» **TASK INSTRUCTIONS**: Write out the records again exactly and exclude the pictures.

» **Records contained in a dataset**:
-----

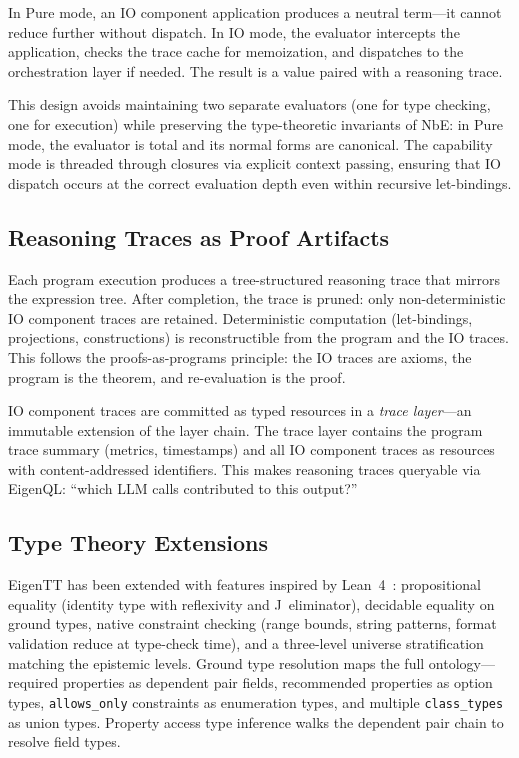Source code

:\documentclass[10pt,twocolumn,letterpaper]{article}
\newcommand{\code}[1]{\texttt{\small #1}}
\begin{document}
In Pure mode, an IO component application produces a neutral term---it cannot reduce further without dispatch.
In IO mode, the evaluator intercepts the application, checks the trace cache for memoization, and dispatches to the orchestration layer if needed.
The result is a value paired with a reasoning trace.

This design avoids maintaining two separate evaluators (one for type checking, one for execution) while preserving the type-theoretic invariants of NbE: in Pure mode, the evaluator is total and its normal forms are canonical.
The capability mode is threaded through closures via explicit context passing, ensuring that IO dispatch occurs at the correct evaluation depth even within recursive let-bindings.

\subsection{Reasoning Traces as Proof Artifacts}

Each program execution produces a tree-structured reasoning trace that mirrors the expression tree.
After completion, the trace is pruned: only non-deterministic IO component traces are retained.
Deterministic computation (let-bindings, projections, constructions) is reconstructible from the program and the IO traces.
This follows the proofs-as-programs principle: the IO traces are axioms, the program is the theorem, and re-evaluation is the proof.

IO component traces are committed as typed resources in a \emph{trace layer}---an immutable extension of the layer chain.
The trace layer contains the program trace summary (metrics, timestamps) and all IO component traces as resources with content-addressed identifiers.
This makes reasoning traces queryable via EigenQL: ``which LLM calls contributed to this output?''

\subsection{Type Theory Extensions}

EigenTT has been extended with features inspired by Lean~4~\cite{lean4}:
propositional equality (identity type with reflexivity and J~eliminator),
decidable equality on ground types,
native constraint checking (range bounds, string patterns, format validation reduce at type-check time),
and a three-level universe stratification matching the epistemic levels.
Ground type resolution maps the full ontology---required properties as dependent pair fields, recommended properties as option types, \code{allows\_only} constraints as enumeration types, and multiple \code{class\_types} as union types.
Property access type inference walks the dependent pair chain to resolve field types.
\end{document}
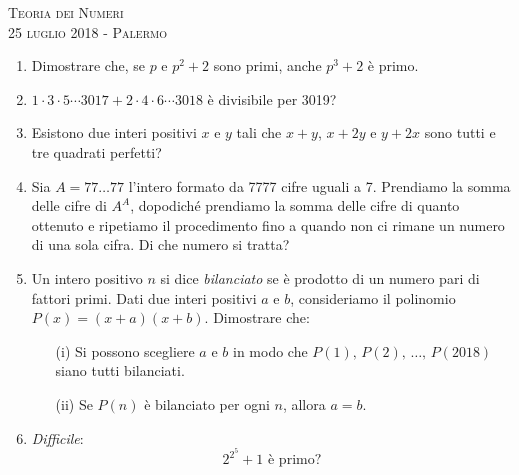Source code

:\documentclass[a4paper]{article}
\theoremstyle{remark}
\theoremstyle{definition}
\begin{document}
\begin{center}
	\vspace*{0,5 cm}
	{\Huge \textsc{Teoria dei Numeri}} \\
	\vspace{0,5 cm}
	\textsc{\Author} \hspace{1cm} \textsc{25 luglio 2018 - Palermo}
	\thispagestyle{empty}
	\vspace{0,7 cm}
\end{center}
\normalsize

\begin{enumerate}
	\item Dimostrare che, se $ p $ e $ p^2 +2 $ sono primi, anche $ p^3 +2 $ è primo.\\
	
	\item $  1 \cdot 3 \cdot 5 \cdots 3017 + 2 \cdot 4 \cdot 6 \cdots 3018  $ è divisibile per 3019?\\
	
	\item Esistono due interi positivi $ x $ e $ y $ tali che $ x+y $, $ x+2y $ e $ y+2x $ sono tutti e tre quadrati perfetti?\\
	
	\item Sia $ A = 77\dots 77 $ l'intero formato da 7777 cifre uguali a 7. Prendiamo la somma delle cifre di $ A^A $, dopodiché prendiamo la somma delle cifre di quanto ottenuto e ripetiamo il procedimento fino a quando non ci rimane un numero di una sola cifra. Di che numero si tratta?\\
	
	\item Un intero positivo $ n $ si dice \textit{bilanciato} se è prodotto di un numero pari di fattori primi. Dati due interi positivi $ a$ e $ b $, consideriamo il polinomio $ P(x) = (x+a)(x+b) $.
	Dimostrare che:
	\begin{itemize}
		\item [(i)] Si possono scegliere $ a $ e $ b $ in modo che $ P(1),\, P(2),\,\dots ,\, P(2018) $ siano tutti bilanciati.
		\item [(ii)] Se $ P(n) $ è bilanciato per ogni $ n $, allora $ a = b $.\\
	\end{itemize}
	
	\item \emph{Difficile}: \[2^{2^5} +1 {\text{ è primo?}}\]
	
\end{enumerate}
\end{document}
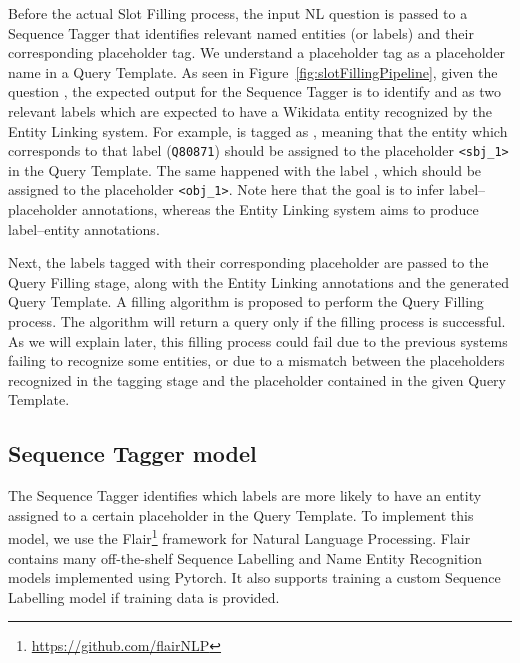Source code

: Before the actual Slot Filling process, the input NL question is passed to a Sequence Tagger 
that identifies relevant named entities (or labels) and their 
corresponding placeholder tag. We understand a placeholder tag as a placeholder name in a 
Query Template. As seen in Figure~\ref{fig:slotFillingPipeline}, given the question 
, the expected output for the Sequence Tagger is to 
identify  and  as two relevant labels which 
are expected to have a Wikidata entity recognized by the Entity Linking system. For example, 
 is tagged as , meaning that the entity which 
corresponds to that label (\texttt{Q80871}) should be assigned to the placeholder 
\texttt{<sbj\_1>} in the Query Template. The same happened with the label , 
which should be assigned to the placeholder \texttt{<obj\_1>}. Note here that the goal is to 
infer label--placeholder annotations, whereas the Entity Linking system aims to produce 
label--entity annotations. 

Next, the labels tagged with their corresponding placeholder are passed to the Query Filling 
stage, along with the Entity Linking annotations and the generated Query Template. A filling 
algorithm is proposed to perform the Query Filling process. The algorithm will return a 
\SPARQL{} query only if the filling process is successful. As we will explain later, this filling 
process could fail due to the previous systems failing to recognize some entities, or due to 
a mismatch between the placeholders recognized in the tagging stage and the placeholder 
contained in the given Query Template.

\subsection{Sequence Tagger model}
\label{cap3:system/slotFillModule/seqTagger}
The Sequence Tagger identifies which labels are more likely to have an entity 
assigned to a certain placeholder in the Query Template. To implement this model, we use the 
Flair\footnote{\url{https://github.com/flairNLP}} framework for Natural Language Processing. Flair 
contains many off-the-shelf Sequence Labelling and Name Entity Recognition models implemented 
using Pytorch. It also supports  training a custom Sequence Labelling model if training data 
is provided.


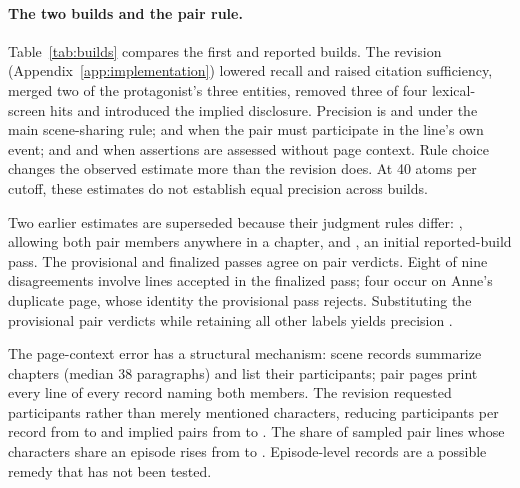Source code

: \paragraph{The two builds and the pair rule.}
Table~\ref{tab:builds} compares the first and reported builds.
The revision (Appendix~\ref{app:implementation}) lowered recall and raised
citation sufficiency, merged two of the protagonist's three entities, removed
three of four lexical-screen hits and introduced the implied disclosure.
Precision is  and  under the main
scene-sharing rule;  and  when the pair must
participate in the line's own event; and  and
 when assertions are assessed without page context.
Rule choice changes the observed estimate more than the revision does.
At 40 atoms per cutoff, these estimates do not establish equal precision across
builds.

Two earlier estimates are superseded because their judgment rules differ:
, allowing both pair members anywhere in a chapter,
and , an initial reported-build pass.
The provisional and finalized passes agree on  pair verdicts. Eight of nine
disagreements involve lines accepted in the finalized pass; four occur on
Anne's duplicate page, whose identity the provisional pass rejects.
Substituting the provisional pair verdicts while retaining all other
labels yields precision .

The page-context error has a structural mechanism: scene records summarize
chapters (median 38 paragraphs) and list their participants; pair pages print
every line of every record naming both members. The revision requested
participants rather than merely mentioned characters, reducing participants
per record from  to  and implied pairs from
 to . The share of sampled pair lines whose
characters share an episode rises from  to .
Episode-level records are a possible remedy that has not been tested.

-----

» **ANSWER TO THIS PROBLEM**:
Source code

:\documentclass[10pt,twocolumn,letterpaper]{article}
\newcommand{\code}[1]{\texttt{\small #1}}
\begin{document}
In Pure mode, an IO component application produces a neutral term---it cannot reduce further without dispatch.
In IO mode, the evaluator intercepts the application, checks the trace cache for memoization, and dispatches to the orchestration layer if needed.
The result is a value paired with a reasoning trace.

This design avoids maintaining two separate evaluators (one for type checking, one for execution) while preserving the type-theoretic invariants of NbE: in Pure mode, the evaluator is total and its normal forms are canonical.
The capability mode is threaded through closures via explicit context passing, ensuring that IO dispatch occurs at the correct evaluation depth even within recursive let-bindings.

\subsection{Reasoning Traces as Proof Artifacts}

Each program execution produces a tree-structured reasoning trace that mirrors the expression tree.
After completion, the trace is pruned: only non-deterministic IO component traces are retained.
Deterministic computation (let-bindings, projections, constructions) is reconstructible from the program and the IO traces.
This follows the proofs-as-programs principle: the IO traces are axioms, the program is the theorem, and re-evaluation is the proof.

IO component traces are committed as typed resources in a \emph{trace layer}---an immutable extension of the layer chain.
The trace layer contains the program trace summary (metrics, timestamps) and all IO component traces as resources with content-addressed identifiers.
This makes reasoning traces queryable via EigenQL: ``which LLM calls contributed to this output?''

\subsection{Type Theory Extensions}

EigenTT has been extended with features inspired by Lean~4~\cite{lean4}:
propositional equality (identity type with reflexivity and J~eliminator),
decidable equality on ground types,
native constraint checking (range bounds, string patterns, format validation reduce at type-check time),
and a three-level universe stratification matching the epistemic levels.
Ground type resolution maps the full ontology---required properties as dependent pair fields, recommended properties as option types, \code{allows\_only} constraints as enumeration types, and multiple \code{class\_types} as union types.
Property access type inference walks the dependent pair chain to resolve field types.
\end{document}
Source code

:\documentclass[a4paper]{article}
\theoremstyle{remark}
\theoremstyle{definition}
\begin{document}
\begin{center}
	\vspace*{0,5 cm}
	{\Huge \textsc{Teoria dei Numeri}} \\
	\vspace{0,5 cm}
	\textsc{\Author} \hspace{1cm} \textsc{25 luglio 2018 - Palermo}
	\thispagestyle{empty}
	\vspace{0,7 cm}
\end{center}
\normalsize

\begin{enumerate}
	\item Dimostrare che, se $ p $ e $ p^2 +2 $ sono primi, anche $ p^3 +2 $ è primo.\\
	
	\item $  1 \cdot 3 \cdot 5 \cdots 3017 + 2 \cdot 4 \cdot 6 \cdots 3018  $ è divisibile per 3019?\\
	
	\item Esistono due interi positivi $ x $ e $ y $ tali che $ x+y $, $ x+2y $ e $ y+2x $ sono tutti e tre quadrati perfetti?\\
	
	\item Sia $ A = 77\dots 77 $ l'intero formato da 7777 cifre uguali a 7. Prendiamo la somma delle cifre di $ A^A $, dopodiché prendiamo la somma delle cifre di quanto ottenuto e ripetiamo il procedimento fino a quando non ci rimane un numero di una sola cifra. Di che numero si tratta?\\
	
	\item Un intero positivo $ n $ si dice \textit{bilanciato} se è prodotto di un numero pari di fattori primi. Dati due interi positivi $ a$ e $ b $, consideriamo il polinomio $ P(x) = (x+a)(x+b) $.
	Dimostrare che:
	\begin{itemize}
		\item [(i)] Si possono scegliere $ a $ e $ b $ in modo che $ P(1),\, P(2),\,\dots ,\, P(2018) $ siano tutti bilanciati.
		\item [(ii)] Se $ P(n) $ è bilanciato per ogni $ n $, allora $ a = b $.\\
	\end{itemize}
	
	\item \emph{Difficile}: \[2^{2^5} +1 {\text{ è primo?}}\]
	
\end{enumerate}
\end{document}
Source code

: Before the actual Slot Filling process, the input NL question is passed to a Sequence Tagger 
that identifies relevant named entities (or labels) and their 
corresponding placeholder tag. We understand a placeholder tag as a placeholder name in a 
Query Template. As seen in Figure~\ref{fig:slotFillingPipeline}, given the question 
, the expected output for the Sequence Tagger is to 
identify  and  as two relevant labels which 
are expected to have a Wikidata entity recognized by the Entity Linking system. For example, 
 is tagged as , meaning that the entity which 
corresponds to that label (\texttt{Q80871}) should be assigned to the placeholder 
\texttt{<sbj\_1>} in the Query Template. The same happened with the label , 
which should be assigned to the placeholder \texttt{<obj\_1>}. Note here that the goal is to 
infer label--placeholder annotations, whereas the Entity Linking system aims to produce 
label--entity annotations. 

Next, the labels tagged with their corresponding placeholder are passed to the Query Filling 
stage, along with the Entity Linking annotations and the generated Query Template. A filling 
algorithm is proposed to perform the Query Filling process. The algorithm will return a 
\SPARQL{} query only if the filling process is successful. As we will explain later, this filling 
process could fail due to the previous systems failing to recognize some entities, or due to 
a mismatch between the placeholders recognized in the tagging stage and the placeholder 
contained in the given Query Template.

\subsection{Sequence Tagger model}
\label{cap3:system/slotFillModule/seqTagger}
The Sequence Tagger identifies which labels are more likely to have an entity 
assigned to a certain placeholder in the Query Template. To implement this model, we use the 
Flair\footnote{\url{https://github.com/flairNLP}} framework for Natural Language Processing. Flair 
contains many off-the-shelf Sequence Labelling and Name Entity Recognition models implemented 
using Pytorch. It also supports  training a custom Sequence Labelling model if training data 
is provided.


Source code

: \paragraph{The two builds and the pair rule.}
Table~\ref{tab:builds} compares the first and reported builds.
The revision (Appendix~\ref{app:implementation}) lowered recall and raised
citation sufficiency, merged two of the protagonist's three entities, removed
three of four lexical-screen hits and introduced the implied disclosure.
Precision is  and  under the main
scene-sharing rule;  and  when the pair must
participate in the line's own event; and  and
 when assertions are assessed without page context.
Rule choice changes the observed estimate more than the revision does.
At 40 atoms per cutoff, these estimates do not establish equal precision across
builds.

Two earlier estimates are superseded because their judgment rules differ:
, allowing both pair members anywhere in a chapter,
and , an initial reported-build pass.
The provisional and finalized passes agree on  pair verdicts. Eight of nine
disagreements involve lines accepted in the finalized pass; four occur on
Anne's duplicate page, whose identity the provisional pass rejects.
Substituting the provisional pair verdicts while retaining all other
labels yields precision .

The page-context error has a structural mechanism: scene records summarize
chapters (median 38 paragraphs) and list their participants; pair pages print
every line of every record naming both members. The revision requested
participants rather than merely mentioned characters, reducing participants
per record from  to  and implied pairs from
 to . The share of sampled pair lines whose
characters share an episode rises from  to .
Episode-level records are a possible remedy that has not been tested.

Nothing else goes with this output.